The word "cole" marks the lines to find; copy every such line from the data below.
--- Input data ---
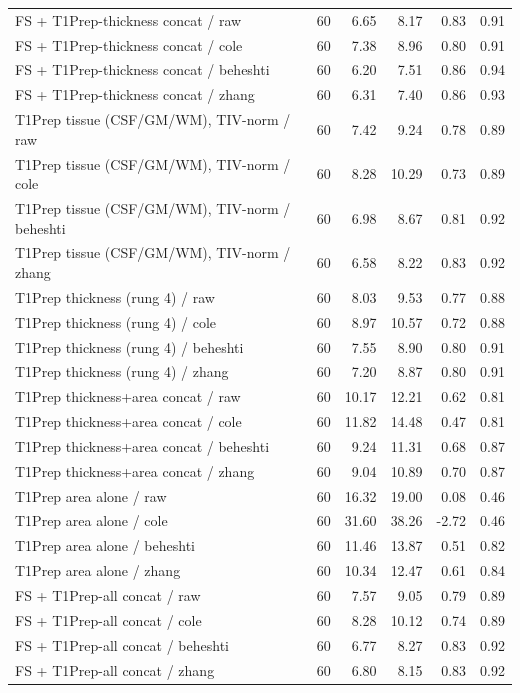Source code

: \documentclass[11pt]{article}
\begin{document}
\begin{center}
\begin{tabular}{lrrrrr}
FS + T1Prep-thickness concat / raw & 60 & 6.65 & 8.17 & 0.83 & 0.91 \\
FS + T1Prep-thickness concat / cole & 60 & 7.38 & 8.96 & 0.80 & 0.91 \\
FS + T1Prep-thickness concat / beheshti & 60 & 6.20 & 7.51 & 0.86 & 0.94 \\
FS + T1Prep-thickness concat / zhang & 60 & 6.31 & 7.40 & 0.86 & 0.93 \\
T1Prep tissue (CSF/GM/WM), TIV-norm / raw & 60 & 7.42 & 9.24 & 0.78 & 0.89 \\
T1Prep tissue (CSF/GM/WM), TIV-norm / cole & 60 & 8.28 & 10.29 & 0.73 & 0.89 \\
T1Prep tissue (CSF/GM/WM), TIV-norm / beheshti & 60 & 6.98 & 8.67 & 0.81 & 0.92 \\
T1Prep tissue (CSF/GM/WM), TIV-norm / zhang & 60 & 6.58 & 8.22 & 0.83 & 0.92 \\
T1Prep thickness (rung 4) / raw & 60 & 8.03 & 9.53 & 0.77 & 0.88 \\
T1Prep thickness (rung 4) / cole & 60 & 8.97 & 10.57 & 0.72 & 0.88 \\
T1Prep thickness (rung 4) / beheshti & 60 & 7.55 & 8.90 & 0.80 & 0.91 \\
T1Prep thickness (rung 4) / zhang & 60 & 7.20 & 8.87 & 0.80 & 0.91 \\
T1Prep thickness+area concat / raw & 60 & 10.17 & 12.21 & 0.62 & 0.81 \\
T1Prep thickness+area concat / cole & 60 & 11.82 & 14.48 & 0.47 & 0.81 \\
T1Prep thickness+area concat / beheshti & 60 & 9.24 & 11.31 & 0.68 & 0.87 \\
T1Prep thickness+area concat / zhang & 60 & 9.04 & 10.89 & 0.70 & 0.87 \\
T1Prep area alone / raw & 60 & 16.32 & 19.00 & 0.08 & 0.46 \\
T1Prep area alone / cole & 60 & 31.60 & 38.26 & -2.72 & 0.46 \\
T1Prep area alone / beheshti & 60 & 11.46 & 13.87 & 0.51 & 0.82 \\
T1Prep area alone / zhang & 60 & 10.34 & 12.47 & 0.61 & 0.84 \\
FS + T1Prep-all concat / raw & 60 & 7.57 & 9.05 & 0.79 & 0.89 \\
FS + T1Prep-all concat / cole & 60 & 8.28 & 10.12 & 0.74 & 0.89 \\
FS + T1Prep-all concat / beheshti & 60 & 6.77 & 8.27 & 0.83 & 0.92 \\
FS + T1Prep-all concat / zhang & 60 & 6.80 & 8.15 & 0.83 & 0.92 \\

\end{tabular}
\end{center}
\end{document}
---
--- Input data ---
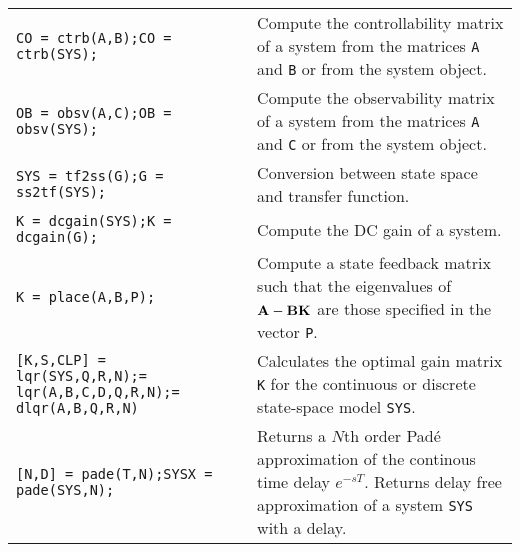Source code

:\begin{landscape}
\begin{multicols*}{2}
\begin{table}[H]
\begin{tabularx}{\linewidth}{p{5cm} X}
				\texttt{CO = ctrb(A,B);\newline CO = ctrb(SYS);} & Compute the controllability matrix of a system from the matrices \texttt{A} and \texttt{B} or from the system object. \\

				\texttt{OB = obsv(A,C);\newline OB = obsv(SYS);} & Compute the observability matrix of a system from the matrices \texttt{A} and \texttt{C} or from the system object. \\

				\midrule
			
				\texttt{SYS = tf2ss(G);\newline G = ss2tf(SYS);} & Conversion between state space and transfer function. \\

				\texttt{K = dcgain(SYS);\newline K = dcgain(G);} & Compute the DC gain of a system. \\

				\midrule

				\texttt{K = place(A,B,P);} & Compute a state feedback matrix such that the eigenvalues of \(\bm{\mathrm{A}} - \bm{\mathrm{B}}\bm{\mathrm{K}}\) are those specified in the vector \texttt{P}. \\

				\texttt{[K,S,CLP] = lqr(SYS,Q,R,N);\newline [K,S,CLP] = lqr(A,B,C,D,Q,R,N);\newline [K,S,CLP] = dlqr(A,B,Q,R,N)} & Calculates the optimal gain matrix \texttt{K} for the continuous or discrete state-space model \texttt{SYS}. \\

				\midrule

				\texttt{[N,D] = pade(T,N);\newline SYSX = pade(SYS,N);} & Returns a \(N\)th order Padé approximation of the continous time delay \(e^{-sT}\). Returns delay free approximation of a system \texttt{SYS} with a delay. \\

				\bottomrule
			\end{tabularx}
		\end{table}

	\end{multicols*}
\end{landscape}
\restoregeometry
---
▶ Solution to the problem:
FS + T1Prep-thickness concat / cole & 60 & 7.38 & 8.96 & 0.80 & 0.91 \\
T1Prep tissue (CSF/GM/WM), TIV-norm / cole & 60 & 8.28 & 10.29 & 0.73 & 0.89 \\
T1Prep thickness (rung 4) / cole & 60 & 8.97 & 10.57 & 0.72 & 0.88 \\
T1Prep thickness+area concat / cole & 60 & 11.82 & 14.48 & 0.47 & 0.81 \\
T1Prep area alone / cole & 60 & 31.60 & 38.26 & -2.72 & 0.46 \\
FS + T1Prep-all concat / cole & 60 & 8.28 & 10.12 & 0.74 & 0.89 \\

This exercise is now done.